Psyllium (Metamucil)

D)

Senna

Ans:

A

Feedback:

Dexpanthenol is indicated for the prevention of intestinal atony or loss of intestinal muscle tone in postoperative adults. Docusate, psyllium, and senna are laxatives that would not be indicated for the postoperative patient with no bowel activity.

32.

The hospice nurse is caring for a patient diagnosed with bone cancer who is receiving large doses of opioid medications to relieve pain. The patient has used other laxatives in the past to treat opioid-induced constipation but nothing is working now. What drug would the nurse request the family doctor to order for this patient?

A)

Methylnaltrexone (Relistor)

B)

Castor oil

C)

Paregoric

D)

Mineral oil

Ans:

A

Feedback:

Methylnaltrexone (Relistor) was approved in 2008 for the treatment of opioid-induced constipation in patients with advanced disease who are receiving palliative care and are no longer responsive to traditional laxatives. Castor oil, mineral oil, and paregoric would likely be ineffective in this patient.

33.

The nurse, providing patient teaching, explains that difenoxin and diphenoxylate are chemically related to what medication?

A)

Morphine

B)

Demerol

C)

Diphenhydramine

D)

Diflucan

Ans:

B

Feedback:

Difenoxin and diphenoxylate are chemically related to meperidine and are used at doses that decrease gastrointestinal activity without having analgesic or respiratory effects.

34.

The nurse collects a stool culture from a patient diagnosed with travelers diarrhea.
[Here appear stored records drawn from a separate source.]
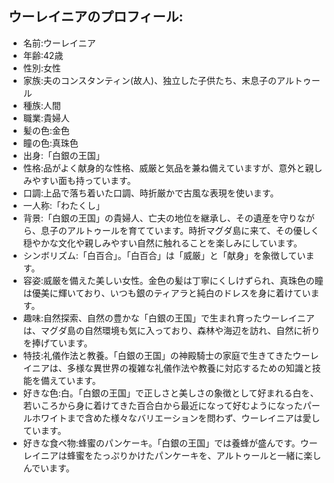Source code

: ## ウーレイニアのプロフィール:

* 名前:ウーレイニア
* 年齢:42歳
* 性別:女性
* 家族:夫のコンスタンティン(故人)、独立した子供たち、末息子のアルトゥール
* 種族:人間
* 職業:貴婦人
* 髪の色:金色
* 瞳の色:真珠色
* 出身:「白銀の王国」
* 性格:品がよく献身的な性格、威厳と気品を兼ね備えていますが、意外と親しみやすい面も持っています。
* 口調:上品で落ち着いた口調、時折厳かで古風な表現を使います。
* 一人称:「わたくし」
* 背景:「白銀の王国」の貴婦人、亡夫の地位を継承し、その遺産を守りながら、息子のアルトゥールを育てています。時折マグダ島に来て、その優しく穏やかな文化や親しみやすい自然に触れることを楽しみにしています。
* シンボリズム:「白百合」。「白百合」は「威厳」と「献身」を象徴しています。
* 容姿:威厳を備えた美しい女性。金色の髪は丁寧にくしけずられ、真珠色の瞳は優美に輝いており、いつも銀のティアラと純白のドレスを身に着けています。
* 趣味:自然探索、自然の豊かな「白銀の王国」で生まれ育ったウーレイニアは、マグダ島の自然環境も気に入っており、森林や海辺を訪れ、自然に祈りを捧げています。
* 特技:礼儀作法と教養。「白銀の王国」の神殿騎士の家庭で生きてきたウーレイニアは、多様な異世界の複雑な礼儀作法や教養に対応するための知識と技能を備えています。
* 好きな色:白。「白銀の王国」で正しさと美しさの象徴として好まれる白を、若いころから身に着けてきた百合白から最近になって好むようになったパールホワイトまで含めた様々なバリエーションを問わず、ウーレイニアは愛しています。 
* 好きな食べ物:蜂蜜のパンケーキ。「白銀の王国」では養蜂が盛んです。ウーレイニアは蜂蜜をたっぷりかけたパンケーキを、アルトゥールと一緒に楽しんでいます。
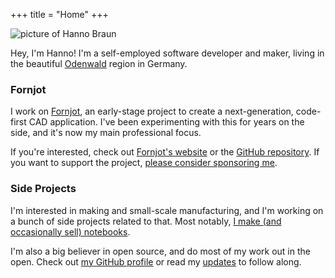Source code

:+++
title = "Home"
+++

<img
    class="about"
    src="/hanno-braun.jpg"
    alt="picture of Hanno Braun" />

Hey, I'm Hanno! I'm a self-employed software developer and maker, living in the beautiful [Odenwald](/made-in-odenwald/2.jpg) region in Germany.


### Fornjot

I work on [Fornjot](https://www.fornjot.app/), an early-stage project to create a next-generation, code-first CAD application. I've been experimenting with this for years on the side, and it's now my main professional focus.

If you're interested, check out [Fornjot's website](https://www.fornjot.app/) or the [GitHub repository](https://github.com/hannobraun/Fornjot). If you want to support the project, [please consider sponsoring me](https://github.com/sponsors/hannobraun).


### Side Projects

I'm interested in making and small-scale manufacturing, and I'm working on a bunch of side projects related to that. Most notably, [I make (and occasionally sell) notebooks](/products/notebook).

I'm also a big believer in open source, and do most of my work out in the open. Check out [my GitHub profile](https://github.com/hannobraun) or read my [updates](/updates) to follow along.
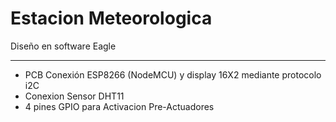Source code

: # Estacion Meteorologica
Diseño en software Eagle 
<hr>
<ul>
	<li> PCB Conexión ESP8266 (NodeMCU) y display 16X2 mediante protocolo i2C </li>
	<li> Conexion Sensor DHT11 </li>
	<li> 4 pines GPIO para Activacion Pre-Actuadores  </li>
</ul>

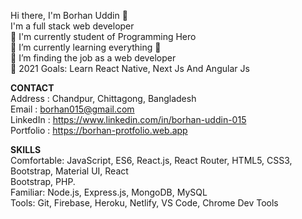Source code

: Hi there, I'm Borhan Uddin 👋\
I'm a full stack web developer\
🔭 I'm currently student of Programming Hero\
🌱 I’m currently learning everything 🤣\
👯 I’m finding the job as a web developer\
🥅 2021 Goals: Learn React Native, Next Js And Angular Js

**CONTACT**\
Address   : Chandpur, Chittagong, Bangladesh\
Email     : borhan015@gmail.com\
LinkedIn  : https://www.linkedin.com/in/borhan-uddin-015 \
Portfolio : https://borhan-protfolio.web.app

**SKILLS**\
Comfortable: JavaScript, ES6, React.js, React Router, HTML5, CSS3, Bootstrap, Material UI, React\
Bootstrap, PHP.\
Familiar: Node.js, Express.js, MongoDB, MySQL\
Tools: Git, Firebase, Heroku, Netlify, VS Code, Chrome Dev Tools
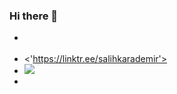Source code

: ### Hi there 👋

+ <div align='left'>
+ <'https://linktr.ee/salihkarademir'>
+ <img src='https://komarev.com/ghpvc/?username=salihkarademir&label=Wiews&color=green&style=flat-plastic'>
+ </div>

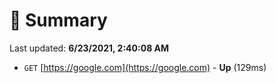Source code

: # 📖 Summary
Last updated: **6/23/2021, 2:40:08 AM**

- `GET` [https://google.com](https://google.com) - **Up** (129ms)
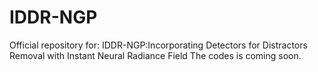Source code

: # IDDR-NGP
Official repository for: IDDR-NGP:Incorporating Detectors for Distractors Removal with Instant Neural Radiance Field
The codes is coming soon.
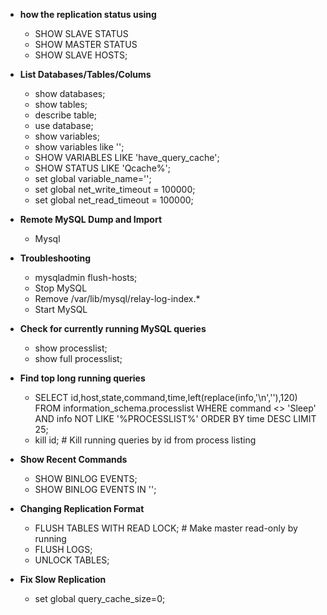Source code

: 
* __how the replication status using__  
    * SHOW SLAVE STATUS
    * SHOW MASTER STATUS
    * SHOW SLAVE HOSTS;  


* __List Databases/Tables/Colums__
    * show databases;
    * show tables;
    * describe table;
    * use database;
    * show variables;
    * show variables like '';
    * SHOW VARIABLES LIKE 'have_query_cache';
    * SHOW STATUS LIKE 'Qcache%';
    * set global variable_name='';
    * set global net_write_timeout = 100000;
    * set global net_read_timeout = 100000;  

 
* __Remote MySQL Dump and Import__
    * Mysql


* __Troubleshooting__
    * mysqladmin flush-hosts;
    * Stop MySQL
    * Remove /var/lib/mysql/relay-log-index.*
    * Start MySQL  
    

* __Check for currently running MySQL queries__  
    * show processlist;
    * show full processlist;  


* __Find top long running queries__
    * SELECT id,host,state,command,time,left(replace(info,'\n','<lf>'),120) FROM information_schema.processlist WHERE command <> 'Sleep' AND info NOT LIKE '%PROCESSLIST%' ORDER BY time DESC LIMIT 25; 
    * kill id;    # Kill running queries by id from process listing  


* __Show Recent Commands__
    * SHOW BINLOG EVENTS;
    * SHOW BINLOG EVENTS IN '<some bin file name>';  


* __Changing Replication Format__
    * FLUSH TABLES WITH READ LOCK; # Make master read-only by running
    * FLUSH LOGS;
    * UNLOCK TABLES;  
    

* __Fix Slow Replication__
    * set global query_cache_size=0;  
    
    
    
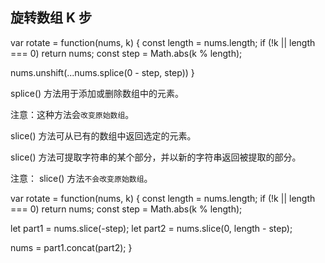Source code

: ## 旋转数组 K 步
var rotate = function(nums, k) {
  const  length = nums.length;
  if (!k || length === 0) return nums;
  const step = Math.abs(k % length);

  nums.unshift(...nums.splice(0 - step, step))
}


splice() 方法用于添加或删除数组中的元素。

注意：这种方法会`改变原始数组`。


slice() 方法可从已有的数组中返回选定的元素。

slice() 方法可提取字符串的某个部分，并以新的字符串返回被提取的部分。

注意： slice() 方法`不会改变原始数组`。


var rotate = function(nums, k) {
  const  length = nums.length;
  if (!k || length === 0) return nums;
  const step = Math.abs(k % length);

  let part1 = nums.slice(-step);
  let part2 = nums.slice(0, length - step);

  nums = part1.concat(part2);
}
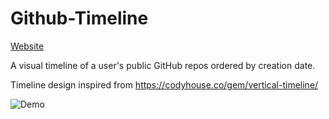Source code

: # Github-Timeline
[Website](https://cl-github-timeline.netlify.app)

A visual timeline of a user's public GitHub repos ordered by creation date. 

Timeline design inspired from https://codyhouse.co/gem/vertical-timeline/

![Demo](./demo.png?raw=true "Demo")
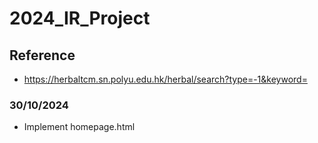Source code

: # 2024_IR_Project

## Reference
- https://herbaltcm.sn.polyu.edu.hk/herbal/search?type=-1&keyword=

### 30/10/2024
- Implement homepage.html
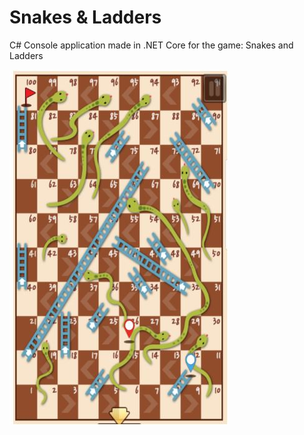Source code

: # Snakes & Ladders
C# Console application made in .NET Core for the game: Snakes and Ladders

![](SnakesAndLadder.jpg)
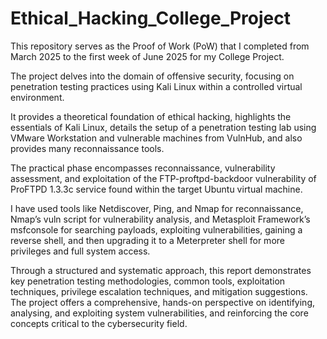 # Ethical_Hacking_College_Project

This repository serves as the Proof of Work (PoW) that I completed from March 2025 to the first week of June 2025 for my College Project.

The project delves into the domain of offensive security, focusing on penetration testing practices using Kali Linux within a controlled virtual environment. 

It provides a theoretical foundation of ethical hacking, highlights the essentials of Kali Linux, details the setup of a penetration testing lab using VMware Workstation and vulnerable machines from VulnHub, and also provides many reconnaissance tools. 

The practical phase encompasses reconnaissance, vulnerability assessment, and exploitation of the FTP-proftpd-backdoor vulnerability of ProFTPD 1.3.3c service found within the target Ubuntu virtual machine. 

I have used tools like Netdiscover, Ping, and Nmap for reconnaissance, Nmap’s vuln script for vulnerability analysis, and Metasploit Framework’s msfconsole for searching payloads, exploiting vulnerabilities, gaining a reverse shell, and then upgrading it to a Meterpreter shell for more privileges and full system access. 

Through a structured and systematic approach, this report demonstrates key penetration testing methodologies,
common tools, exploitation techniques, privilege escalation techniques, and mitigation suggestions. 
The project offers a comprehensive, hands-on perspective on identifying, analysing, and exploiting system vulnerabilities, and reinforcing the core concepts critical to the cybersecurity field.
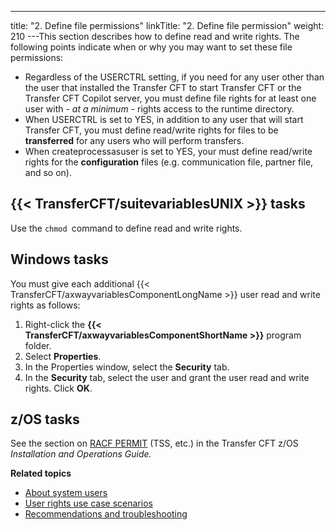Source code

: ---
title: "2. Define file permissions"
linkTitle: "2. Define file permission"
weight: 210
---This section describes how to define read and write rights. The following points indicate when or why you may want to set these file permissions:

- Regardless of the USERCTRL setting, if you need for any user other than the user that installed the Transfer CFT to start Transfer CFT or the Transfer CFT Copilot server, you must define file rights for at least one user with - *at a minimum* - rights access to the runtime directory.
- When USERCTRL is set to YES, in addition to any user that will start Transfer CFT, you must define read/write rights for files to be **transferred** for any users who will perform transfers.
- When createprocessasuser is set to YES, your must define read/write rights for the **configuration** files (e.g. communication file, partner file, and so on).

## {{< TransferCFT/suitevariablesUNIX  >}} tasks

Use the `chmod `command to define read and write rights.

## Windows tasks

You must give each additional {{< TransferCFT/axwayvariablesComponentLongName  >}} user read and write rights as follows:

1. Right-click the ****{{< TransferCFT/axwayvariablesComponentShortName >}}**** program folder.
1. Select ****Properties****.
1. In the Properties window, select the ****Security**** tab.
1. In the ****Security**** tab, select the user and grant the user read and write rights. Click **OK**.

## z/OS tasks

See the section on [RACF PERMIT](#RACF%C2%A0pas) (TSS, etc.) in the Transfer CFT z/OS *Installation and Operations Guide.*

****Related topics****

- [About system users](../)
- [User rights use case scenarios](../user_rights_security_scenarios)
- [Recommendations and troubleshooting](../user_rights_tips)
What bacterium does the nurse expect the culture to grow?

A)

Escherichia coli

B)

Staphylococcus aureus

C)

Streptococcus type B

D)

Pseudomonas

Ans:

A

Feedback:

Escherichia coli is the most common cause of travelers diarrhea. Staphylococcus, Streptococcus, and Pseudomonas would be highly unlikely to grow in the stool of a patient with travelers diarrhea.

35.

The nurse administers lubiprostone (Amitiza) to the patient with irritable bowel syndrome and anticipates what therapeutic action from the drug?

A)

Secretion of chloride-rich intestinal fluid leading to increased motility

B)

Adding bulk to the fecal matter to ease the process of stooling

C)

Irritation of the inner lining of the bowel to increase bowel motility

D)

Stimulate the bowel by increasing innervation

Ans:

A

Feedback:

Lubiprostone is a locally acting chloride channel activator that increases the secretion of a chloride-rich intestinal fluid without changing sodium or potassium levels. Increasing the intestinal fluid leads to increased motility. It does not add bulk, irritate the inner lining, or innervate the bowel.